Sous le costume noir des Corbeaux, je m'infiltrais dans le bâtiment nord plus facilement que ce que je pensais. Les chevaliers de la garde royal étaient trop occupés pour faire attention à un pauvre corbeau du capitaine. Les fidèles étaient en plein conseil, le chemin n'avait jamais été aussi libre.

Je ne suis pas une voleuse. Mes principes sont parfois... discutables, certes. Mais le vol est une ligne que je ne franchis pas. Enfin c'est ce que je pensais, jusqu'à ce que je me surprenne à faire le plein d'herbes dans la serre du château...
Meredith me maudira jusqu'à ma mort si elle s'en aperçoit. Elle se servira de mes yeux comme d'un engrais pour faciliter la pousse de ses plantes, et mes entrailles seront décorées quelque part dans ce chaleureux endroit pour faire office de trophée.

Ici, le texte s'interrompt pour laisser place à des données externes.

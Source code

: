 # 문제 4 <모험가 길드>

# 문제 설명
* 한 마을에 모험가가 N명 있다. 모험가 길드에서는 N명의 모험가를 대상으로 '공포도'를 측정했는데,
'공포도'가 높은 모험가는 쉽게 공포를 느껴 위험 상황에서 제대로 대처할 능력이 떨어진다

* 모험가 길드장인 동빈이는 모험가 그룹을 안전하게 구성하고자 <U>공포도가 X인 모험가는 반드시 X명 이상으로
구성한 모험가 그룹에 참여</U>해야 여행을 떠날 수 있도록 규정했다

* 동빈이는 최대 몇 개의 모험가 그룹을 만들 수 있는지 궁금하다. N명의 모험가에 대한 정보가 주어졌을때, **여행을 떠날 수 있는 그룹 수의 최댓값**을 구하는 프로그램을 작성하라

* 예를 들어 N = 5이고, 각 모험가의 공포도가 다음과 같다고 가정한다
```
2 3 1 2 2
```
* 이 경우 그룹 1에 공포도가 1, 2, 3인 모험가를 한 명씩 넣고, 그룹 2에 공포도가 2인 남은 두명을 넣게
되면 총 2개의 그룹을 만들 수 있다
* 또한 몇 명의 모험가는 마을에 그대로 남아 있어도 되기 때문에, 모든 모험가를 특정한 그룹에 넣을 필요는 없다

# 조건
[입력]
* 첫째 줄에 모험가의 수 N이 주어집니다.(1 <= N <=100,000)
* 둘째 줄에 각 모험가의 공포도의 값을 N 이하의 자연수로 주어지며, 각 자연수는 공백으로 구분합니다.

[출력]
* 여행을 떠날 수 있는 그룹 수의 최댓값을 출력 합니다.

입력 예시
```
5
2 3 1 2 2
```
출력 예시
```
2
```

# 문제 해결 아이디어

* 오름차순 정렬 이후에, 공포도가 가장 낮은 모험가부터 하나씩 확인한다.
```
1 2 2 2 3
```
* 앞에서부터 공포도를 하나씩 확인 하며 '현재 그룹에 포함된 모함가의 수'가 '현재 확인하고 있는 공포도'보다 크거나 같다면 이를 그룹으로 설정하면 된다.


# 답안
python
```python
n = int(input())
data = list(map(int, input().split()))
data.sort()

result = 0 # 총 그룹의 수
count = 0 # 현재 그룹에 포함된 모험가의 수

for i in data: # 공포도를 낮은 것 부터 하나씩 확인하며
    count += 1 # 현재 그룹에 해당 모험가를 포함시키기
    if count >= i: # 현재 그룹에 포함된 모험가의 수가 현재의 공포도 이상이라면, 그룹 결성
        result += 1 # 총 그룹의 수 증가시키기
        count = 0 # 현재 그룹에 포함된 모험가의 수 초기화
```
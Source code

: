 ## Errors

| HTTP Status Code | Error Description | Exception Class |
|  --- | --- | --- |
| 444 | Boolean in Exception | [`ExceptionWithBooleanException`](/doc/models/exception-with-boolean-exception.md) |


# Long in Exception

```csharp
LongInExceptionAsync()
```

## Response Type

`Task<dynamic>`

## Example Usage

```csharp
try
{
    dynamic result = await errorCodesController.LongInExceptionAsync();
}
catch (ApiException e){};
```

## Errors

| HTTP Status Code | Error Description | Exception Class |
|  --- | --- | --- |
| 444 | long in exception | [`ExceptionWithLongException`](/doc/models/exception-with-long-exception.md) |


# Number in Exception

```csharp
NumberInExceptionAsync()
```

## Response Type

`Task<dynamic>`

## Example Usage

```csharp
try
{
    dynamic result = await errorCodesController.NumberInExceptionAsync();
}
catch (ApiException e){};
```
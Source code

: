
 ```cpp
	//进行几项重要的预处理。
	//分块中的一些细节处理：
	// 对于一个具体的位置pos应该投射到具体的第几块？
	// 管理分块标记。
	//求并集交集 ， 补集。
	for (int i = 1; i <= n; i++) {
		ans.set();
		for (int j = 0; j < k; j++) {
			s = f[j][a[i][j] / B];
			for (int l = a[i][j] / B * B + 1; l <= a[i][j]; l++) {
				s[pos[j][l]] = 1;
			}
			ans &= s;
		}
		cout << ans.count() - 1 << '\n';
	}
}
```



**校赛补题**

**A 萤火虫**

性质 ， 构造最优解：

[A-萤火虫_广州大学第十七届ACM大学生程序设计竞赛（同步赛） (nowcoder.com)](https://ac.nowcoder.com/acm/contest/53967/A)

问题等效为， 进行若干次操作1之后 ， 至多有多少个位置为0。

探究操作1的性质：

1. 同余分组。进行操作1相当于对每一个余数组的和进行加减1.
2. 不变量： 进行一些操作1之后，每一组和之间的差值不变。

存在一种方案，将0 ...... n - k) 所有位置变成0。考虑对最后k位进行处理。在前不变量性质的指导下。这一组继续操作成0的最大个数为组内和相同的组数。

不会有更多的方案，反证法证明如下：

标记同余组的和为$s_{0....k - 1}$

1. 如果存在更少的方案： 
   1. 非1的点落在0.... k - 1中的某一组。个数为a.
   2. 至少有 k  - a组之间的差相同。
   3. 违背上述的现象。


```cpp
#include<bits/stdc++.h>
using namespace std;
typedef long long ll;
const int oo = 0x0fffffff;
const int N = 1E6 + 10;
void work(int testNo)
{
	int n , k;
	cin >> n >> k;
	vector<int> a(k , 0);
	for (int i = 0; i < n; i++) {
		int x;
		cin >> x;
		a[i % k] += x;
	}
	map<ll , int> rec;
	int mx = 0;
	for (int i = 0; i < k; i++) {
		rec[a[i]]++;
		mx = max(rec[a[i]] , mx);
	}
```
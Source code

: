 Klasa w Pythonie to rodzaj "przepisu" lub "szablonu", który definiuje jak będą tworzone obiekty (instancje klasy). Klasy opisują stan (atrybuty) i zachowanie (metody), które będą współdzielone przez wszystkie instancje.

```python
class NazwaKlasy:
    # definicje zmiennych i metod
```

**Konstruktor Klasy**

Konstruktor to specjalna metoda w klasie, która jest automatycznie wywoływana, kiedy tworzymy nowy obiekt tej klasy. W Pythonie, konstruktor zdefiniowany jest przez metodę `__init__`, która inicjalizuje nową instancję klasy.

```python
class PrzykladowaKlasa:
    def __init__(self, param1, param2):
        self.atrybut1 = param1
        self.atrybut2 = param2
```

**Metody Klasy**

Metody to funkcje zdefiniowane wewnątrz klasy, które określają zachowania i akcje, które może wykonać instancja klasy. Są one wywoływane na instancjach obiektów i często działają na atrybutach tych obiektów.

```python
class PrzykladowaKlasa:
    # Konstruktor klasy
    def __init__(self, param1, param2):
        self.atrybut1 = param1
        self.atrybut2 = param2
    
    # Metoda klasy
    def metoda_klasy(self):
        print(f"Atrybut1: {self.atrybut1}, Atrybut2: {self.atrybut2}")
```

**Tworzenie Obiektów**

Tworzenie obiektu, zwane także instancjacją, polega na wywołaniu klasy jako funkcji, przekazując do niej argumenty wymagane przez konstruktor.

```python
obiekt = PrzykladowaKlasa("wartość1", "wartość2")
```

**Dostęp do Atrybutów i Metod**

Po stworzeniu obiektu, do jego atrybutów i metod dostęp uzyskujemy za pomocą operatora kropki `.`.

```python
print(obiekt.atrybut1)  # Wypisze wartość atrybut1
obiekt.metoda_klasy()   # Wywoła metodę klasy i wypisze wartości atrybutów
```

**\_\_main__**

Ces images tranchantes dans mon esprit ne m'intimident pas. Non pas que je sois désormais insensible à la mort ou à la torture, mais je la voyais mal me faire ce genre de chose. Je l'imagine plutôt me concocter un tas de boissons, comme son fameux thé au ginseng.

La serre me paraissait plus grande que la dernière fois. Comme si on s'attendait à utiliser deux fois plus d'herbes, à concocter deux fois plus de remède. La tente était deux fois plus large et certaines plantes avaient déjà atteint leur maturité, et d'autres même avait atteint le plafond de verre, ce qui devait être dû à la magie de Meredith. Je remplie mes poches de gingembre, de quoi soulager les nausées et vomissements. J'arrache quelques feuilles de menthe poivrée ce qui pourrait soulager d'éventuels maux d'estomac. Mes yeux se jettent sur d'autres herbes. Plusieurs spécimens m'étaient inconnus, je ne prenais pas le risque de les approcher sans les avoir étudiés au préalable.
Je quitte rapidement la tente pour rejoindre la bibliothèque à l'étage supérieur, où travaillait habituellement Meredith. J'espérais y trouver du ginseng, je manquais cruellement d'énergie, je ne me souviens pas à quand remonte mon dernier repas. Je n'étais pas capable de poursuivre mon plan ainsi. Hélas, Meredith cachait son ginseng bien plus que tout le reste.

Après avoir monté quelques marches de son interminable escalier, je me dirige vers ses tiroirs et je crois reconnaître des feuilles de framboisier séchées. Ces dernières étaient connues pour avoir des propriétés très interessantes concernant les muscles utérins, en bref elles seraient idéales pour préparer à l'accouchement, je n'hésite pas un instant et en saisit quelques unes.

Mes manières avaient changé depuis mon arrivée à Adegar, et cela ne me rendait pas fière. Dans les faits, elles avaient changé depuis plus longtemps que cela. Le jour de la mort d'Horace, quelque chose avait changé en moi. Je ne pouvais plus être asservie. Je ne pouvais plus le laisser me faire du mal. Je préfère me dire que c'était mon instinct de survie. Que n'importe qui aurait réagi de la meilleure des manières.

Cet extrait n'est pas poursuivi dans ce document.